= High energy density physics =

Subfield of physics

High-energy-density physics (HEDP) is a subfield of physics intersecting condensed matter physics, nuclear physics, astrophysics and plasma physics. It has been defined as the physics of matter and radiation at energy densities in excess of about 100 GJ/m^{3} equivalent to pressures of about 1 Mbar (or roughly 1 million times atmospheric pressure).

==Definition==
High energy density (HED) science includes the study of condensed matter at densities common to the deep interiors of giant planets, and hot plasmas typical of stellar interiors. This multidisciplinary field provides a foundation for understanding a wide variety of astrophysical observations and understanding and ultimately controlling the fusion regime. Specifically, thermonuclear ignition by inertial confinement in the laboratory – as well as the transition from planets to brown dwarfs and stars in nature – takes place via the HED regime. A wide variety of new and emerging experimental capabilities (National Ignition Facility (NIF), Jupiter Laser Facility (JLF), etc.) together with the push towards Exascale Computing help make this new scientific frontier rich with discovery.

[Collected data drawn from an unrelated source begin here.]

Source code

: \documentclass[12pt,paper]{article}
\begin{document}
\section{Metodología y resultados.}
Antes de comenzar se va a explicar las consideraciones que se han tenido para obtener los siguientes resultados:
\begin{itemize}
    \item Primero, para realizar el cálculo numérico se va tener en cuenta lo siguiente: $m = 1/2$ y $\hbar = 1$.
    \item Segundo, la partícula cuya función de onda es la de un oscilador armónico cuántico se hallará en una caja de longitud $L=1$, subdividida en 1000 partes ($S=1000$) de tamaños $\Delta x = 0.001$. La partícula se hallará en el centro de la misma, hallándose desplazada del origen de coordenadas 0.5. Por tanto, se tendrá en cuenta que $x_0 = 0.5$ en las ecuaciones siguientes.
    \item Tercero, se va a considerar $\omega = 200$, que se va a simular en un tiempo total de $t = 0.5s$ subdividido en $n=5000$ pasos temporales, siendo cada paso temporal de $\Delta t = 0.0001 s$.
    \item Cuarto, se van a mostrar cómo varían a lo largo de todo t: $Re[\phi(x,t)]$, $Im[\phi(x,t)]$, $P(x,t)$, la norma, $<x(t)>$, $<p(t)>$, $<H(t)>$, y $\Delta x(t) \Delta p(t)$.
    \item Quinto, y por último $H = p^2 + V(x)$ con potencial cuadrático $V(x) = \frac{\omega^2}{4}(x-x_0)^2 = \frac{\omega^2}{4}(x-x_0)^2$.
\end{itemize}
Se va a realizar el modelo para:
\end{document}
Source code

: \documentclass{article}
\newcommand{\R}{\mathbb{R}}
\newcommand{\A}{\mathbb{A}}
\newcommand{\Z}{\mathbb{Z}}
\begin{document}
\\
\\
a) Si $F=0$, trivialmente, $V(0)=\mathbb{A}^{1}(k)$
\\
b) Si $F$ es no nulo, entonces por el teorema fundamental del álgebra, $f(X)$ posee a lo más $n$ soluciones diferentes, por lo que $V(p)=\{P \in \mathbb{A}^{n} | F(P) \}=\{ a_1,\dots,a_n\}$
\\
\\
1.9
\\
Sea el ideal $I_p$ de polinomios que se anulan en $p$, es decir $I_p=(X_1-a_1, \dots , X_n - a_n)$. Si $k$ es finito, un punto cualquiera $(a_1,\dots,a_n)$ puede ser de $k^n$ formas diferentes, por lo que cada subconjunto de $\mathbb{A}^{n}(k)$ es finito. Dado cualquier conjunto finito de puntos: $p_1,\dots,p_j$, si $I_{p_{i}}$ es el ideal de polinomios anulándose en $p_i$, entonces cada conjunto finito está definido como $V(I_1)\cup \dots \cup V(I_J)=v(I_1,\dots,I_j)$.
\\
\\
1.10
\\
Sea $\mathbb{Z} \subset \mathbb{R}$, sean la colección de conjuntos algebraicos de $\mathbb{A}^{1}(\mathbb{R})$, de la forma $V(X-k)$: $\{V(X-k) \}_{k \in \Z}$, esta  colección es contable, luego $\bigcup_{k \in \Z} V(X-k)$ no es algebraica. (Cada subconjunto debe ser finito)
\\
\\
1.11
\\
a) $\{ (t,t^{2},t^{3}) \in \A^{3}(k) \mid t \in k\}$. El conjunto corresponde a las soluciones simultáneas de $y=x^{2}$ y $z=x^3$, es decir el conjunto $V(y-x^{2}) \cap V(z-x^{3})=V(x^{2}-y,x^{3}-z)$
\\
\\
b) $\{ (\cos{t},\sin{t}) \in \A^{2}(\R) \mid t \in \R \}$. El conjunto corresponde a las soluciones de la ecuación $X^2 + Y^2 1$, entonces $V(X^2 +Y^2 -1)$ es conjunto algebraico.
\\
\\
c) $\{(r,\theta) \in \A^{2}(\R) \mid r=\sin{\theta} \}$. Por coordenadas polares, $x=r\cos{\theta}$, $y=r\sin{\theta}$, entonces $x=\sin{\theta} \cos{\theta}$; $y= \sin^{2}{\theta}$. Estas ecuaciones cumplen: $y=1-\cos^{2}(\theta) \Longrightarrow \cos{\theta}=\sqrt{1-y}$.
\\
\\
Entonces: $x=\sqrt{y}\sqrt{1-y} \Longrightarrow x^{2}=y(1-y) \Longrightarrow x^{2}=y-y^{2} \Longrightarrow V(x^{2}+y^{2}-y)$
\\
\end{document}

The HED domain is often defined by an energy density (units of pressure) above 1 Mbar = 100 GPa ~ 1 Million of Atmosphere. This is comparable to the energy density of a chemical bond such as in a water molecule. Thus at 1 Mbar, chemistry as we know it changes. Experiments at NIF now routinely probe matter at 100 Mbar. At these "atomic pressure" conditions the energy density is comparable to that of the inner core electrons, so the atoms themselves change. The dense HED regime includes highly degenerate matter, with interatomic spacing less than the de Broglie wavelength. This is similar to quantum regime achieved at low temperatures (e.g. Bose–Einstein condensation), however, unlike the low temperature analog, this HED regime simultaneously probes interatomic separations less than the Bohr radius. This opens an entirely new quantum mechanical domain, where core electrons - not just valence electrons - determine material properties and gives rise to core-electron-chemistry and a new structural complexity in solids. Potential exotic electronic, mechanical, and structural behavior of such matter include room temperature superconductivity, high-density electrides, first order fluid-fluid transitions, and new insulator-metal transitions. Such matter is likely quite common throughout the universe, existing in the more than 1000 recently discovered exoplanets.
==Importance==
HED conditions at higher temperatures are important to the birth and death of stars and controlling thermonuclear fusion in the laboratory. Take as an example the birth and cooling of a neutron star. The central part of a star, ~8-20 times the mass of the Sun, fuses its way to iron and cannot go further since iron has the highest binding energy per nucleon of any element. As the iron core accumulates to ~1.4 solar masses, electron degeneracy pressure gives up against gravity and collapses. Initially the star cools by the rapid emission of neutrinos. The outer Fe surface layer (~10^{9} K) gives rise to spontaneous pair production then reaches a temperature where the radiation pressure is comparable to the thermal pressure and where thermal pressure is comparable to coulomb interactions.

Recent discoveries include metallic fluid hydrogen and superionic water.